Une approche pratique des archives en ligne

Une approche pratique des archives en ligne

Les activités en ligne sont de plus en plus mobilisées comme matériaux d'enquête en sociologie. Mais leur volatilité et leur abondance en font des ressources difficiles à manipuler.

Les activités en ligne deviennent rapidement une source majeure de matériaux d'enquête pour la sociologie. Des forums aux billets de blog, des échanges d'emails aux messages des réseaux sociaux, ces sources de données prolongent − et, parfois, renouvellent − les problématiques et les méthodes traditionnelles des sciences sociales1.

Malheureusement, un problème concret s'est posé à moi avant même d'arriver à ces problématiques : comment gérer efficacement ce matériau ?

J'étudie notamment une liste de diffusion publique, la LKML2, où des milliers de personnes ont échangé plus de 2,5 millions d'emails entre 1995 et 2016. Après avoir lu une centaine d'emails intéressants, et avec la perspective d'en analyser encore plusieurs centaines, j'ai rapidement compris que chaque email supplémentaire rendrait la tâche d'autant plus laborieuse si je me contentais de prendre des notes sur un carnet, soit-il numérique.

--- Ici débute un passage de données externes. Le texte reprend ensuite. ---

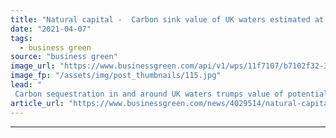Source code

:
 ```yaml
---
title: "Natural capital -  Carbon sink value of UK waters estimated at £57bn"
date: "2021-04-07"
tags: 
  - business green
source: "business green"
image_url: "https://www.businessgreen.com/api/v1/wps/11f7107/b7102f32-30c1-46e0-a174-9c5706f60a2a/6/cliffs-of-dover-185x114.jpg"
image_fp: "/assets/img/post_thumbnails/115.jpg"
lead: "
 Carbon sequestration in and around UK waters trumps value of potential fossil fuel extraction in these areas, Office for National Statistics estimates ..."
article_url: "https://www.businessgreen.com/news/4029514/natural-capital-carbon-sink-value-uk-waters-estimated-gbp57bn"
---
```


---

En continuant avec le même procédé, il me fallait choisir entre perdre un temps considérable ou être moins rigoureux dans le traitement de ces emails. Étant donnée cette alternative insatisfaisante, j'ai commencé à réfléchir à une approche pratique qui serait attentive à trois aspects du problème :

  1. Comment relever et commenter les emails pertinents pour mon sujet ?
  2. Comment conserver un email, sachant que les archives en ligne ne sont pas immortelles ?
  3. Comment les citer efficacement lors de la rédaction ?

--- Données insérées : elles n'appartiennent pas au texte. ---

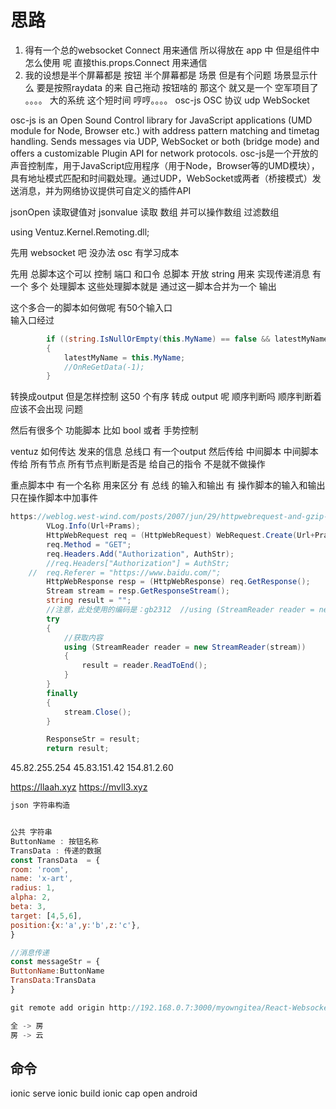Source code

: # 思路
1. 得有一个总的websocket Connect 用来通信 所以得放在 app 中 
但是组件中怎么使用 呢 直接this.props.Connect 用来通信
2. 我的设想是半个屏幕都是 按钮 半个屏幕都是 场景  但是有个问题 场景显示什么
要是按照raydata 的来 自己拖动 按钮啥的 那这个 就又是一个 空军项目了 。。。。 大的系统 这个短时间 哼哼。。。。
osc-js OSC 协议 udp  WebSocket 

osc-js is an Open Sound Control library for JavaScript applications (UMD module for Node, Browser etc.) with address pattern matching and timetag handling. Sends messages via UDP, WebSocket or both (bridge mode) and offers a customizable Plugin API for network protocols.
osc-js是一个开放的声音控制库，用于JavaScript应用程序（用于Node，Browser等的UMD模块），具有地址模式匹配和时间戳处理。通过UDP，WebSocket或两者（桥接模式）发送消息，并为网络协议提供可自定义的插件API

jsonOpen 读取键值对
jsonvalue 读取 数组 并可以操作数组  过滤数组

using Ventuz.Kernel.Remoting.dll;


先用 websocket 吧 没办法 osc 有学习成本

先用 总脚本这个可以 控制 端口 和口令
总脚本 开放 string 用来 实现传递消息
有一个 多个 处理脚本 这些处理脚本就是 通过这一脚本合并为一个 输出

这个多合一的脚本如何做呢 有50个输入口  
输入口经过
``` cs 
		if ((string.IsNullOrEmpty(this.MyName) == false && latestMyName.Equals(this.MyName) == false))
		{
			latestMyName = this.MyName;
			//OnReGetData(-1);
		}
```
转换成output 但是怎样控制 这50 个有序 转成 output 呢 顺序判断吗  顺序判断着应该不会出现 问题


然后有很多个 功能脚本 比如 bool  或者 手势控制 



ventuz 如何传达 发来的信息   总线口 有一个output 然后传给 中间脚本  中间脚本传给 所有节点  所有节点判断是否是 给自己的指令 不是就不做操作

重点脚本中 有一个名称 用来区分  有 总线 的输入和输出   有 操作脚本的输入和输出    只在操作脚本中加事件

``` cs 
https://weblog.west-wind.com/posts/2007/jun/29/httpwebrequest-and-gzip-http-responses
		VLog.Info(Url+Prams);
		HttpWebRequest req = (HttpWebRequest) WebRequest.Create(Url+Prams);  
		req.Method = "GET";  
		req.Headers.Add("Authorization", AuthStr);
		//req.Headers["Authorization"] = AuthStr;  
	//	req.Referer = "https://www.baidu.com/";  
		HttpWebResponse resp = (HttpWebResponse) req.GetResponse();  
		Stream stream = resp.GetResponseStream();  
		string result = ""; 
		//注意，此处使用的编码是：gb2312  //using (StreamReader reader = new StreamReader(stream, Encoding.Default))  using (StreamReader reader = new StreamReader(stream, Encoding.GetEncoding("gb2312")))  
		try  
		{  
			//获取内容  
			using (StreamReader reader = new StreamReader(stream))  
			{  
				result = reader.ReadToEnd();  
			}  
		}  
		finally  
		{  
			stream.Close();  
		} 

		ResponseStr = result;
		return result;

 ```

45.82.255.254
45.83.151.42
154.81.2.60

https://llaah.xyz
https://mvll3.xyz
``` js
json 字符串构造


公共 字符串
ButtonName : 按钮名称
TransData : 传递的数据
const TransData  = {
room: 'room',
name: 'x-art',
radius: 1,
alpha: 2, 
beta: 3, 
target: [4,5,6], 
position:{x:'a',y:'b',z:'c'},
}

//消息传递
const messageStr = {
ButtonName:ButtonName
TransData:TransData
}

git remote add origin http://192.168.0.7:3000/myowngitea/React-Websocket-AndroidApp.git

全 -> 房
房 -> 云
```

## 命令 
ionic serve
ionic build
ionic cap open android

C'est cette approche pratique que je vais détailler dans ce billet. J'ai parlé de la LKML plus haut, mais j'utiliserai l'archive MARC comme exemple dans ce billet, car elle est plus simple à implémenter. Ce système peut être adapté pour toutes les activités en ligne publiques, accessibles avec une URL et dont le formatage est cohérent, comme un forum, des tweets, des pages de blog, etc.

L'objectif : archiver un email en un clic

Avant d'entrer dans les détails, commençons par donner une vue d'ensemble de ce système.

Le système d'archivage en action

Notre solution en action

Pour archiver un email, il nous suffit d'aller sur la page correspondant à un email et de cliquer sur un bouton dans la barre de notre navigateur. Et... c'est tout ! Les métadonnées (auteur, date d'envoi, titre du mail, etc.) sont automatiquement extraites de la page, une copie exacte de la page est téléchargée, la date de consultation de la page est enregistrée. À partir de là, nous pouvons garder une trace précise des emails consultés et les citer automatiquement dans le logiciel de notre choix.

Comment ça marche ?

Nous allons utiliser le logiciel Zotero, que vous utilisez peut-être déjà pour gérer vos bibliographies, en exploitant deux de ses caractéristiques. D'une part, Zotero donne la possibilité de récupérer simplement des ressources bibliographiques, comme des articles scientifiques, directement depuis son navigateur. D'autre part, il est open source et peut être facilement modifié par chacun·e.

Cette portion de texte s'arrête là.